There have been more than a dozen big U-turns. Resignations. The mess over Lord Mandelson’s job. And after dreadful election results in 2025 and 2026, wipe-out in Wales. Starmer has seemed like a loser to many in his own party.
It is not even two years since his massive win at the general election. But the political perception that he has an appeal to voters? Brutally, that’s long gone.
On Friday, the prime minister was still arguing to the cameras that he would fight if Burnham challenges him, refusing to acknowledge that is not an “if”, it’s a “when”.
Even privately some of his backers were still adamant he would run, talking of donors who’ve given money to run a campaign and office spaces being found.
One source claimed his conversations with cabinet ministers in the afternoon were not about whether he had the authority to stay in office, but the arguments he’d make in a leadership race.
Several sources told me Starmer really does believe he could beat Burnham in a leadership contest, and concluded that a fortnight ago after watching him on BBC Question Time on a Thursday, then failing to explain the borrowing and spending rules in a Newsnight interview on the Friday.
A government insider said: “On Saturday he phoned his closest allies and said, ‘I’m sure I could win.'”
But the widespread assumption this weekend in the party is that Burnham would beat him hands down, another government source said: “It’s nuts” to imagine the PM could come out on top.
An increasing number of ministers, previously loyal to Starmer now think it’s time, as one cabinet source told me, they “wouldn’t want the prime minister to humiliate himself” in a race.
The chances of him staying to fight are diminishing. But what is still a mystery this weekend is exactly how Starmer will respond.
“It’s very hard for people to know a person who doesn’t know themselves,” said another government insider.
Not just for what’s happening now, but how they see he’s chipped in unhelpfully from the sidelines since the day Starmer moved into No 10.
One Starmer ally told me: “This is not a chase, these are big decisions about who is going to run the country – it can’t be rushed 20 minutes after a by-election.”
The former minister, Jess Philips, told the BBC this morning that Burnham or any other candidates must be “tested with the rigour of at least some manner of contest”.
There’s also concern about the precedent of ousting a leader off the back of a by-election, the votes from a group of only 77,000 people deciding everything for the whole country. Burnham would have no mandate from the public, without a general election.
And what happens if Labour’s standing didn’t improve? Might those calling for a removal van for the current prime minister do the same again? What if there were another by-election when Prime Minister Burnham was in trouble?

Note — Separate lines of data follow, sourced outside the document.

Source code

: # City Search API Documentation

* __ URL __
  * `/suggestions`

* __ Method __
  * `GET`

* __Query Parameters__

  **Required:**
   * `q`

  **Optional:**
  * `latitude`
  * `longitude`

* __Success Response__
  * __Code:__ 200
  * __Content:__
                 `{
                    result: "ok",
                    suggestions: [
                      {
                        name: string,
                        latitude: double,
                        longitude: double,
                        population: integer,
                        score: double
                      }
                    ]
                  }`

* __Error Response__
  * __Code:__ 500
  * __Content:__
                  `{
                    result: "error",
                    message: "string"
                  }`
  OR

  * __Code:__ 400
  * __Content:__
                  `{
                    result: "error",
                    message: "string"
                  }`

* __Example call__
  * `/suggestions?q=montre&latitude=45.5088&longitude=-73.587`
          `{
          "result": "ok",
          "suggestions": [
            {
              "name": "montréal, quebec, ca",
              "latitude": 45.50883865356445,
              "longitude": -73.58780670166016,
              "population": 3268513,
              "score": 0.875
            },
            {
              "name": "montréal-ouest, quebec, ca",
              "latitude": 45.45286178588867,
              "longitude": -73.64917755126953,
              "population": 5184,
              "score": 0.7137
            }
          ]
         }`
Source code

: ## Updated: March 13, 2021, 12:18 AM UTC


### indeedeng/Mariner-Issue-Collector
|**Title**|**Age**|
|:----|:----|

Is it mad to imagine that other big names from the past – David Miliband or, even Ed Balls – might abandon New York and the breakfast TV sofa, and fancy a comeback too?
Just as there are compelling reasons for Labour to make the switch, there are serious risks. There may yet be a contest, and another candidate aside from Wes Streeting could find the 81 names to run.
But with 100 MPs now calling for Starmer to go and support for him to stay in the cabinet fading, one senior party figure predicts “he’ll realise this weekend that he can’t keep the Cabinet and ministers together and will have to go”.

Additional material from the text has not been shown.